A total of 282 women were included (Table 1). The median age was 43 years (range, 20-75 years) and the majority (71%) of women were premenopausal. The primary reason for referral to a subspecialist was a family history of breast or ovarian cancers (69%). A family or personal history of deleterious mutations in breast cancer susceptibility genes was the primary reason for referral in 7% of the patients. Although 68 patients (24%) were referred for other reasons, most of them (80%) also had a family history of breast or ovarian cancer. Overall, 95% of the patients (269 of 282) had a family history of breast or ovarian cancer. Mean number of relatives with breast cancer was two (range 0-9) and 77% (218 of 282) of all patients had at least one first degree relative with breast cancer. Median age of the youngest family member with breast cancer was 42 years (range 19-80). Genetics consult was recommended and performed in 221 of 282 patients (78%). Of the 282 patients, 39 (14%) had a family history of a genetic susceptibility to breast cancer. Thirty of 282 patients (11%) were confirmed to have a gene mutation. Of the 13 of 282 patients with no family history of breast or ovarian cancer, one had a family history of hereditary diffuse gastric cancer syndrome (CDH1 mutation), one had a history of Hodgkin's lymphoma and mantle radiation therapy and the remaining 11 patients were seen due to lobular carcinoma in situ (LCIS) or atypical ductal or lobular hyperplasia (ADH/ALH).
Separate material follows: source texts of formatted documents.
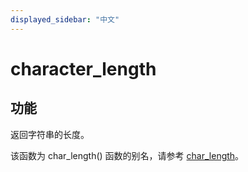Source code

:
 ```yaml
---
displayed_sidebar: "中文"
---
```


# character_length

## 功能

返回字符串的长度。

该函数为 char_length() 函数的别名，请参考 [char_length](./char_length.md)。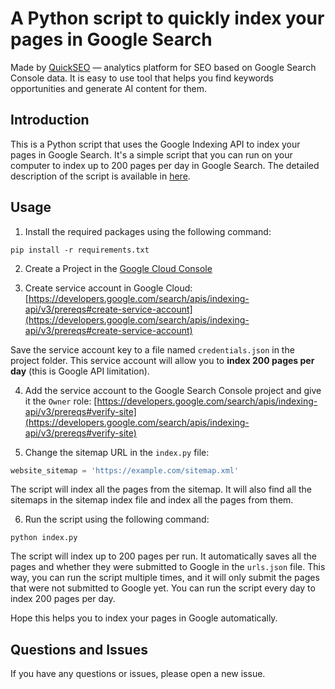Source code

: # A Python script to quickly index your pages in Google Search

Made by [QuickSEO](https://quickseo.io) — analytics platform for SEO based on Google Search Console data. It is easy to use tool that helps you find keywords opportunities and generate AI content for them.

## Introduction

This is a Python script that uses the Google Indexing API to index your pages in Google Search. It's a simple script that you can run on your computer to index up to 200 pages per day in Google Search. The detailed description of the script is available in [here](https://quickseo.io/tools/python-indexing).


## Usage

1. Install the required packages using the following command:

```shell
pip install -r requirements.txt
```

2. Create a Project in the [Google Cloud Console](https://console.cloud.google.com/)


3. Create service account in Google
Cloud: [https://developers.google.com/search/apis/indexing-api/v3/prereqs#create-service-account](https://developers.google.com/search/apis/indexing-api/v3/prereqs#create-service-account)

Save the service account key to a file named `credentials.json` in the project folder. This service account will allow you to **index 200 pages per day** (this is Google API limitation).

4. Add the service account to the Google Search Console project and give it the `Owner`
role: [https://developers.google.com/search/apis/indexing-api/v3/prereqs#verify-site](https://developers.google.com/search/apis/indexing-api/v3/prereqs#verify-site)


5. Change the sitemap URL in the `index.py` file:

```python
website_sitemap = 'https://example.com/sitemap.xml'
```

The script will index all the pages from the sitemap. It will also find all the sitemaps in the sitemap index file and index all the pages from them.

6. Run the script using the following command:

```shell
python index.py
```

The script will index up to 200 pages per run. It automatically saves all the pages and whether they were submitted to Google in the `urls.json` file. This way, you can run the script multiple times, and it will only submit the pages that were not submitted to Google yet. You can run the script every day to index 200 pages per day.

Hope this helps you to index your pages in Google automatically.

## Questions and Issues

If you have any questions or issues, please open a new issue.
Table 1. Baseline patient characteristics.

Characteristic All patients (N=282)
Median age in years (range) 43 (20-75)
 20-29 33 (12%)
 30-39 72 (25%)
 40-49 97 (34%)
 50-59 58 (21%)
 60+ 22 (8%)
Ethnicity
 Caucasian 272 (96.5%)
 Other 10 (3.5%)
Menopausal status
 Premenopausal 199 (71%)
 Postmenopausal 79 (28%)
Primary reason for referral
 FH of breast or ovarian cancer 194 (69%)
 FH or personal history of a known genetic mutation 20 (7%)
 Breast symptom 19 (7%)
 Abnormal imaging 17 (6%)
 LCIS or atypical hyperplasia 30 (11%)
Family history
 Average number of affected members (range) 2 (0-9)
 Mean age of the youngest relative with breast cancer (range) 42 (19-80)
Calculated lifetime risk of breast cancer of 20% or greater 146 (51%)
Personal history of a genetic mutation 30 (11%)
FH of a known genetic mutation 39 (14%)

FH= Family History; LCIS= Lobular Carcinoma In Situ.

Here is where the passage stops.